Tutta questa premessa per introdurre la soddisfazione di una curiosità a cui dopo quasi mai si pensa, perché passa in secondo piano (a meno di spettacolari fallimenti): ovvero, le cose di cui abbiamo parlato per settimane come se fossero il risultato elettorale da mettere in conto, come sono andate davvero? Quelli che seguono sono i risultati dei partiti alla Camera e i loro discostamenti dall’ultima “supermedia” dei vari sondaggi pubblicata dal sito YouTrend, quella di quindici giorni prima delle elezioni.
Fratelli d’Italia 26,00 +1,60
Lega 8,77 -3,33
Forza Italia 8,11 +0,31
Noi moderati 0,91 -0,59
Partito Democratico 19,07 -2,43
Verdi e Sinistra 3,63 -0,07
+Europa 2,83 +0,73
Impegno Civico 0,60 -0,50
M5S 15,43 +2,23
Azione e Italia Viva 7,79 +1,19
Italexit 1,90 -0,90
Unione Popolare 1,43 +0,33
Mi sembra che i dati confermino le due cose dette: che i sondaggi raggiungono un eccezionale avvicinamento alla realtà, ma che non sono la realtà, e che alcune delle distanze sono piuttosto importanti in un contesto come quello del voto e della sua applicazione. Mentre un paio di quasi esattezze sono impressionanti (ma teniamo conto che questa è una “supermedia”, e i sondaggi da cui è tratta dicevano a loro volta cose diverse), alcuni scostamenti tra il 10 e il 30% rispetto al risultato reale fanno una considerevole differenza; e nel caso dei partiti più piccoli, benché la cosa sia meno rilevante, i discostamenti superano anche il 50% del totale reale.

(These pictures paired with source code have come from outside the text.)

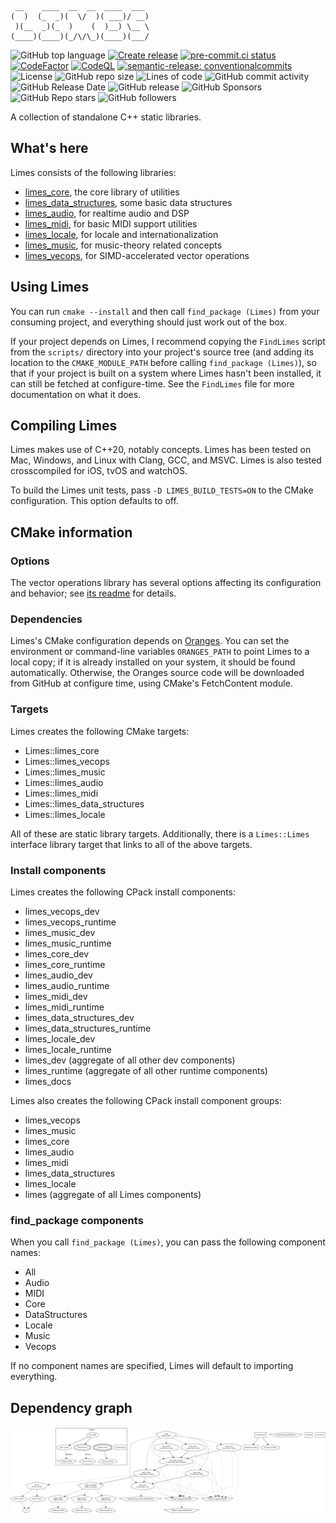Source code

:<!-- markdownlint-disable -->
```
 __    ____  __  __  ____  ___
(  )  (_  _)(  \/  )( ___)/ __)
 )(__  _)(_  )    (  )__) \__ \
(____)(____)(_/\/\_)(____)(___/
```

![GitHub top language](https://img.shields.io/github/languages/top/benthevining/Limes)
[![Create release](https://github.com/benthevining/Limes/actions/workflows/test_and_release.yml/badge.svg)](https://github.com/benthevining/Limes/actions/workflows/test_and_release.yml)
[![pre-commit.ci status](https://results.pre-commit.ci/badge/github/benthevining/Limes/main.svg)](https://results.pre-commit.ci/latest/github/benthevining/Limes/main)
[![CodeFactor](https://www.codefactor.io/repository/github/benthevining/limes/badge)](https://www.codefactor.io/repository/github/benthevining/limes)
[![CodeQL](https://github.com/benthevining/Limes/actions/workflows/codeql-analysis.yml/badge.svg)](https://github.com/benthevining/Limes/actions/workflows/codeql-analysis.yml)
[![semantic-release: conventionalcommits](https://img.shields.io/badge/semantic--release-conventionalcommits-e10079?logo=semantic-release)](https://github.com/semantic-release/semantic-release)
![License](https://img.shields.io/github/license/benthevining/Limes)
![GitHub repo size](https://img.shields.io/github/repo-size/benthevining/Limes)
![Lines of code](https://img.shields.io/tokei/lines/github/benthevining/Limes)
![GitHub commit activity](https://img.shields.io/github/commit-activity/m/benthevining/Limes)
![GitHub Release Date](https://img.shields.io/github/release-date/benthevining/Limes)
![GitHub release](https://img.shields.io/github/v/release/benthevining/Limes)
![GitHub Sponsors](https://img.shields.io/github/sponsors/benthevining?style=social)
![GitHub Repo stars](https://img.shields.io/github/stars/benthevining/Limes?style=social)
![GitHub followers](https://img.shields.io/github/followers/benthevining?style=social)

A collection of standalone C++ static libraries.

## What's here

Limes consists of the following libraries:

* [limes_core](libs/limes_core/README.md), the core library of utilities
* [limes_data_structures](libs/limes_data_structures/README.md), some basic data structures
* [limes_audio](libs/limes_audio/README.md), for realtime audio and DSP
* [limes_midi](libs/limes_midi/README.md), for basic MIDI support utilities
* [limes_locale](libs/limes_locale/README.md), for locale and internationalization
* [limes_music](libs/limes_music/README.md), for music-theory related concepts
* [limes_vecops](libs/limes_vecops/README.md), for SIMD-accelerated vector operations

## Using Limes

You can run `cmake --install` and then call `find_package (Limes)` from your consuming project, and everything should just work out of the box.

If your project depends on Limes, I recommend copying the `FindLimes` script from the `scripts/` directory into your project's source tree (and adding its location to the `CMAKE_MODULE_PATH` before calling `find_package (Limes)`), so that if your project is built on a system where Limes hasn't been installed, it can still be fetched at configure-time.
See the `FindLimes` file for more documentation on what it does.

## Compiling Limes

Limes makes use of C++20, notably concepts. Limes has been tested on Mac, Windows, and Linux with Clang, GCC, and MSVC. Limes is also tested crosscompiled for iOS, tvOS and watchOS.

To build the Limes unit tests, pass `-D LIMES_BUILD_TESTS=ON` to the CMake configuration. This option defaults to off.

## CMake information

### Options

The vector operations library has several options affecting its configuration and behavior; see [its readme](libs/limes_vecops/README.md) for details.

### Dependencies

Limes's CMake configuration depends on [Oranges](https://github.com/benthevining/Oranges).
You can set the environment or command-line variables `ORANGES_PATH` to point Limes to a local copy; if it is already installed on your system, it should be found automatically.
Otherwise, the Oranges source code will be downloaded from GitHub at configure time, using CMake's FetchContent module.

### Targets

Limes creates the following CMake targets:

* Limes::limes_core
* Limes::limes_vecops
* Limes::limes_music
* Limes::limes_audio
* Limes::limes_midi
* Limes::limes_data_structures
* Limes::limes_locale

All of these are static library targets. Additionally, there is a `Limes::Limes` interface library target that links to all of the above targets.

### Install components

Limes creates the following CPack install components:

* limes_vecops_dev
* limes_vecops_runtime
* limes_music_dev
* limes_music_runtime
* limes_core_dev
* limes_core_runtime
* limes_audio_dev
* limes_audio_runtime
* limes_midi_dev
* limes_midi_runtime
* limes_data_structures_dev
* limes_data_structures_runtime
* limes_locale_dev
* limes_locale_runtime
* limes_dev (aggregate of all other dev components)
* limes_runtime (aggregate of all other runtime components)
* limes_docs

Limes also creates the following CPack install component groups:

* limes_vecops
* limes_music
* limes_core
* limes_audio
* limes_midi
* limes_data_structures
* limes_locale
* limes (aggregate of all Limes components)

### find_package components

When you call `find_package (Limes)`, you can pass the following component names:

* All
* Audio
* MIDI
* Core
* DataStructures
* Locale
* Music
* Vecops

If no component names are specified, Limes will default to importing everything.

## Dependency graph

<!-- editorconfig-checker-disable -->
<p align="center">
  <img src="https://github.com/benthevining/Limes/blob/main/util/deps_graph.png" alt="Limes dependency graph"/>
</p>
<!-- editorconfig-checker-enable -->
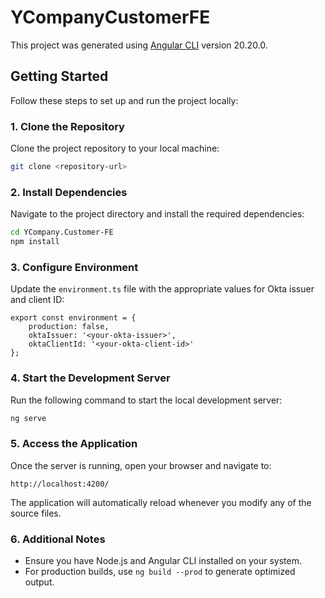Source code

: # YCompanyCustomerFE

This project was generated using [Angular CLI](https://github.com/angular/angular-cli) version 20.20.0.

## Getting Started

Follow these steps to set up and run the project locally:

### 1. Clone the Repository
Clone the project repository to your local machine:
```bash
git clone <repository-url>
```

### 2. Install Dependencies
Navigate to the project directory and install the required dependencies:
```bash
cd YCompany.Customer-FE
npm install
```

### 3. Configure Environment
Update the `environment.ts` file with the appropriate values for Okta issuer and client ID:
```plaintext
export const environment = {
    production: false,
    oktaIssuer: '<your-okta-issuer>',
    oktaClientId: '<your-okta-client-id>'
};
```

### 4. Start the Development Server
Run the following command to start the local development server:
```bash
ng serve
```

### 5. Access the Application
Once the server is running, open your browser and navigate to:
```
http://localhost:4200/
```
The application will automatically reload whenever you modify any of the source files.

### 6. Additional Notes
- Ensure you have Node.js and Angular CLI installed on your system.
- For production builds, use `ng build --prod` to generate optimized output.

Tutto questo per dire cosa? Quello che vorrà ognuno di voi, ci sono appunto molti modi per leggerla e nessuno definitivo (se paragonassimo i risultati a ciascuno dei sondaggi diffuso nelle settimane precedenti, e su cui sono state fatte pagine e talk show, troveremmo distanze anche più vistose). Ma ci aggiungerei che sarebbe utile mettere in conto – in quelle settimane che dedichiamo a questa volatile attività – che ciascuno dei dati dei sondaggi durante la campagna elettorale si potrà rivelare lontano del 2 o del 3% dalla realtà, anche in anni come questo in cui le ipotesi sul vincitore sono confermate. E farà una differenza, per ciascuno dei partiti coinvolti.